Simplified process for preparing native and depolymerized capsular polysaccharides of Streptococcus pneumoniae.

Abstract

Streptococcus pneumoniae is a major pathogen of bacterial pneumonia, meningitis, sepsis, and otitis media. The pathogenicity of this bacterium is largely attributed to its polysaccharide capsule, a protective layer around bacterial cell that enables bacteria to resist against host defense. Capsular polysaccharides (CPSs) of S. pneumoniae have been used as antigens to develop a variety of pneumococcal vaccines against invasive pneumococcal disease (IPD). These vaccines have been proven to be effective in reducing the incidence of IPD cases that are caused by vaccine-covered serotypes at the global scale. A crucial step in the manufacture of pneumococcal polysaccharide and conjugate vaccines is to purify native and depolymerized CPSs to meet strict quality standards in purity and structural integrity. The major impurities comprise proteins, nucleic acids and cell wall polysaccharides (CWPS).
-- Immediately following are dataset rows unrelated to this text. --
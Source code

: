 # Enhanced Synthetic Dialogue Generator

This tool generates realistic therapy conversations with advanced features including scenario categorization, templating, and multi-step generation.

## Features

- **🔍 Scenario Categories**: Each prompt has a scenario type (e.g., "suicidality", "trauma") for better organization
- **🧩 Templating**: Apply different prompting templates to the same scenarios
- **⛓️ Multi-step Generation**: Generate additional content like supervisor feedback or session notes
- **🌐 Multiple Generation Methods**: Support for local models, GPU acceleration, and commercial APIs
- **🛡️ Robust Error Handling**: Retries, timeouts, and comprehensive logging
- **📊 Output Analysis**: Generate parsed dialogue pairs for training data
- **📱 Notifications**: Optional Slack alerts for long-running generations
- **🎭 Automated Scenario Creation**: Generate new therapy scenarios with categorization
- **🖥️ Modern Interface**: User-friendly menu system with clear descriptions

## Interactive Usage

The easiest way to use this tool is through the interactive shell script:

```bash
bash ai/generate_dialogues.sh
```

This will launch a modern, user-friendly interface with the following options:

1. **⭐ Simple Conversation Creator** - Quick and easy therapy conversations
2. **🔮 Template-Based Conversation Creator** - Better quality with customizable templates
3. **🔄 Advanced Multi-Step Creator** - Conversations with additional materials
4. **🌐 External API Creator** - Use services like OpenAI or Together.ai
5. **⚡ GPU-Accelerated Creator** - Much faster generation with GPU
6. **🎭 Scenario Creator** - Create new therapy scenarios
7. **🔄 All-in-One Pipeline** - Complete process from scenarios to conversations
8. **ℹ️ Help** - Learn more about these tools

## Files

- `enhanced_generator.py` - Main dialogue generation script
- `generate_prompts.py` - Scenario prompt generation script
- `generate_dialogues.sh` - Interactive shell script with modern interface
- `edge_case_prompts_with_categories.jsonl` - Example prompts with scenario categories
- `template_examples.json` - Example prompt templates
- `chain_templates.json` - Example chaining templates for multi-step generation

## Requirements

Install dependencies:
Traditionally, the removal of impurities to obtain purified native CPSs involves a complex process of purification, after which purified CPSs need to be further size-reduced to obtain depolymerized CPSs by multi-step approaches. In this study, we streamlined the process of CPS purification, which involves firstly ultrafiltration, followed by one-step acid precipitation, and finally diafiltration to obtain pure native CPSs. Furthermore, hydrolysis using trifluoroacetic acid (TFA) was integrated into the process to obtain purified depolymerized CPSs. The native and depolymerized CPSs produced by this optimized process were comparable to the materials obtained by the traditional approaches in purity and structural integrity, which would meet the quality standards of CPSs for vaccine production in the current edition of the European Pharmacopeia.